* **TASK REQUIREMENTS**
Line by line, please look for the word "Thailand" in the following records, then copy each line you find it in.

Stored data
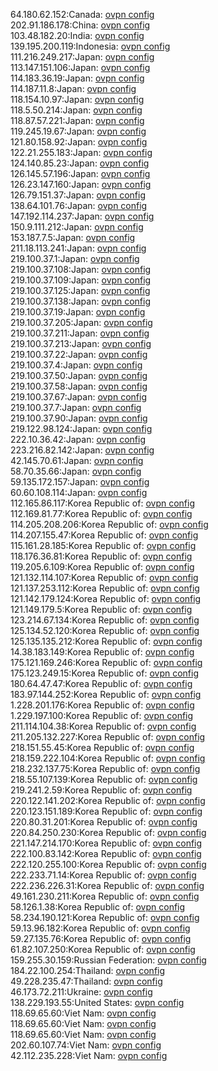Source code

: 64.180.62.152:Canada: [ovpn config](vpn/64_180_62_152.ovpn)  
202.91.186.178:China: [ovpn config](vpn/202_91_186_178.ovpn)  
103.48.182.20:India: [ovpn config](vpn/103_48_182_20.ovpn)  
139.195.200.119:Indonesia: [ovpn config](vpn/139_195_200_119.ovpn)  
111.216.249.217:Japan: [ovpn config](vpn/111_216_249_217.ovpn)  
113.147.151.106:Japan: [ovpn config](vpn/113_147_151_106.ovpn)  
114.183.36.19:Japan: [ovpn config](vpn/114_183_36_19.ovpn)  
114.187.11.8:Japan: [ovpn config](vpn/114_187_11_8.ovpn)  
118.154.10.97:Japan: [ovpn config](vpn/118_154_10_97.ovpn)  
118.5.50.214:Japan: [ovpn config](vpn/118_5_50_214.ovpn)  
118.87.57.221:Japan: [ovpn config](vpn/118_87_57_221.ovpn)  
119.245.19.67:Japan: [ovpn config](vpn/119_245_19_67.ovpn)  
121.80.158.92:Japan: [ovpn config](vpn/121_80_158_92.ovpn)  
122.21.255.183:Japan: [ovpn config](vpn/122_21_255_183.ovpn)  
124.140.85.23:Japan: [ovpn config](vpn/124_140_85_23.ovpn)  
126.145.57.196:Japan: [ovpn config](vpn/126_145_57_196.ovpn)  
126.23.147.160:Japan: [ovpn config](vpn/126_23_147_160.ovpn)  
126.79.151.37:Japan: [ovpn config](vpn/126_79_151_37.ovpn)  
138.64.101.76:Japan: [ovpn config](vpn/138_64_101_76.ovpn)  
147.192.114.237:Japan: [ovpn config](vpn/147_192_114_237.ovpn)  
150.9.111.212:Japan: [ovpn config](vpn/150_9_111_212.ovpn)  
153.187.7.5:Japan: [ovpn config](vpn/153_187_7_5.ovpn)  
211.18.113.241:Japan: [ovpn config](vpn/211_18_113_241.ovpn)  
219.100.37.1:Japan: [ovpn config](vpn/219_100_37_1.ovpn)  
219.100.37.108:Japan: [ovpn config](vpn/219_100_37_108.ovpn)  
219.100.37.109:Japan: [ovpn config](vpn/219_100_37_109.ovpn)  
219.100.37.125:Japan: [ovpn config](vpn/219_100_37_125.ovpn)  
219.100.37.138:Japan: [ovpn config](vpn/219_100_37_138.ovpn)  
219.100.37.19:Japan: [ovpn config](vpn/219_100_37_19.ovpn)  
219.100.37.205:Japan: [ovpn config](vpn/219_100_37_205.ovpn)  
219.100.37.211:Japan: [ovpn config](vpn/219_100_37_211.ovpn)  
219.100.37.213:Japan: [ovpn config](vpn/219_100_37_213.ovpn)  
219.100.37.22:Japan: [ovpn config](vpn/219_100_37_22.ovpn)  
219.100.37.4:Japan: [ovpn config](vpn/219_100_37_4.ovpn)  
219.100.37.50:Japan: [ovpn config](vpn/219_100_37_50.ovpn)  
219.100.37.58:Japan: [ovpn config](vpn/219_100_37_58.ovpn)  
219.100.37.67:Japan: [ovpn config](vpn/219_100_37_67.ovpn)  
219.100.37.7:Japan: [ovpn config](vpn/219_100_37_7.ovpn)  
219.100.37.90:Japan: [ovpn config](vpn/219_100_37_90.ovpn)  
219.122.98.124:Japan: [ovpn config](vpn/219_122_98_124.ovpn)  
222.10.36.42:Japan: [ovpn config](vpn/222_10_36_42.ovpn)  
223.216.82.142:Japan: [ovpn config](vpn/223_216_82_142.ovpn)  
42.145.70.61:Japan: [ovpn config](vpn/42_145_70_61.ovpn)  
58.70.35.66:Japan: [ovpn config](vpn/58_70_35_66.ovpn)  
59.135.172.157:Japan: [ovpn config](vpn/59_135_172_157.ovpn)  
60.60.108.114:Japan: [ovpn config](vpn/60_60_108_114.ovpn)  
112.165.86.117:Korea Republic of: [ovpn config](vpn/112_165_86_117.ovpn)  
112.169.81.77:Korea Republic of: [ovpn config](vpn/112_169_81_77.ovpn)  
114.205.208.206:Korea Republic of: [ovpn config](vpn/114_205_208_206.ovpn)  
114.207.155.47:Korea Republic of: [ovpn config](vpn/114_207_155_47.ovpn)  
115.161.28.185:Korea Republic of: [ovpn config](vpn/115_161_28_185.ovpn)  
118.176.36.81:Korea Republic of: [ovpn config](vpn/118_176_36_81.ovpn)  
119.205.6.109:Korea Republic of: [ovpn config](vpn/119_205_6_109.ovpn)  
121.132.114.107:Korea Republic of: [ovpn config](vpn/121_132_114_107.ovpn)  
121.137.253.112:Korea Republic of: [ovpn config](vpn/121_137_253_112.ovpn)  
121.142.179.124:Korea Republic of: [ovpn config](vpn/121_142_179_124.ovpn)  
121.149.179.5:Korea Republic of: [ovpn config](vpn/121_149_179_5.ovpn)  
123.214.67.134:Korea Republic of: [ovpn config](vpn/123_214_67_134.ovpn)  
125.134.52.120:Korea Republic of: [ovpn config](vpn/125_134_52_120.ovpn)  
125.135.135.212:Korea Republic of: [ovpn config](vpn/125_135_135_212.ovpn)  
14.38.183.149:Korea Republic of: [ovpn config](vpn/14_38_183_149.ovpn)  
175.121.169.246:Korea Republic of: [ovpn config](vpn/175_121_169_246.ovpn)  
175.123.249.15:Korea Republic of: [ovpn config](vpn/175_123_249_15.ovpn)  
180.64.47.47:Korea Republic of: [ovpn config](vpn/180_64_47_47.ovpn)  
183.97.144.252:Korea Republic of: [ovpn config](vpn/183_97_144_252.ovpn)  
1.228.201.176:Korea Republic of: [ovpn config](vpn/1_228_201_176.ovpn)  
1.229.197.100:Korea Republic of: [ovpn config](vpn/1_229_197_100.ovpn)  
211.114.104.38:Korea Republic of: [ovpn config](vpn/211_114_104_38.ovpn)  
211.205.132.227:Korea Republic of: [ovpn config](vpn/211_205_132_227.ovpn)  
218.151.55.45:Korea Republic of: [ovpn config](vpn/218_151_55_45.ovpn)  
218.159.222.104:Korea Republic of: [ovpn config](vpn/218_159_222_104.ovpn)  
218.232.137.75:Korea Republic of: [ovpn config](vpn/218_232_137_75.ovpn)  
218.55.107.139:Korea Republic of: [ovpn config](vpn/218_55_107_139.ovpn)  
219.241.2.59:Korea Republic of: [ovpn config](vpn/219_241_2_59.ovpn)  
220.122.141.202:Korea Republic of: [ovpn config](vpn/220_122_141_202.ovpn)  
220.123.151.189:Korea Republic of: [ovpn config](vpn/220_123_151_189.ovpn)  
220.80.31.201:Korea Republic of: [ovpn config](vpn/220_80_31_201.ovpn)  
220.84.250.230:Korea Republic of: [ovpn config](vpn/220_84_250_230.ovpn)  
221.147.214.170:Korea Republic of: [ovpn config](vpn/221_147_214_170.ovpn)  
222.100.83.142:Korea Republic of: [ovpn config](vpn/222_100_83_142.ovpn)  
222.120.255.100:Korea Republic of: [ovpn config](vpn/222_120_255_100.ovpn)  
222.233.71.14:Korea Republic of: [ovpn config](vpn/222_233_71_14.ovpn)  
222.236.226.31:Korea Republic of: [ovpn config](vpn/222_236_226_31.ovpn)  
49.161.230.211:Korea Republic of: [ovpn config](vpn/49_161_230_211.ovpn)  
58.126.1.38:Korea Republic of: [ovpn config](vpn/58_126_1_38.ovpn)  
58.234.190.121:Korea Republic of: [ovpn config](vpn/58_234_190_121.ovpn)  
59.13.96.182:Korea Republic of: [ovpn config](vpn/59_13_96_182.ovpn)  
59.27.135.76:Korea Republic of: [ovpn config](vpn/59_27_135_76.ovpn)  
61.82.107.250:Korea Republic of: [ovpn config](vpn/61_82_107_250.ovpn)  
159.255.30.159:Russian Federation: [ovpn config](vpn/159_255_30_159.ovpn)  
184.22.100.254:Thailand: [ovpn config](vpn/184_22_100_254.ovpn)  
49.228.235.47:Thailand: [ovpn config](vpn/49_228_235_47.ovpn)  
46.173.72.211:Ukraine: [ovpn config](vpn/46_173_72_211.ovpn)  
138.229.193.55:United States: [ovpn config](vpn/138_229_193_55.ovpn)  
118.69.65.60:Viet Nam: [ovpn config](vpn/118_69_65_60.ovpn)  
118.69.65.60:Viet Nam: [ovpn config](vpn/118_69_65_60.ovpn)  
118.69.65.60:Viet Nam: [ovpn config](vpn/118_69_65_60.ovpn)  
202.60.107.74:Viet Nam: [ovpn config](vpn/202_60_107_74.ovpn)  
42.112.235.228:Viet Nam: [ovpn config](vpn/42_112_235_228.ovpn)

* **COMPLETED EXERCISE**
184.22.100.254:Thailand: [ovpn config](vpn/184_22_100_254.ovpn)  
49.228.235.47:Thailand: [ovpn config](vpn/49_228_235_47.ovpn)  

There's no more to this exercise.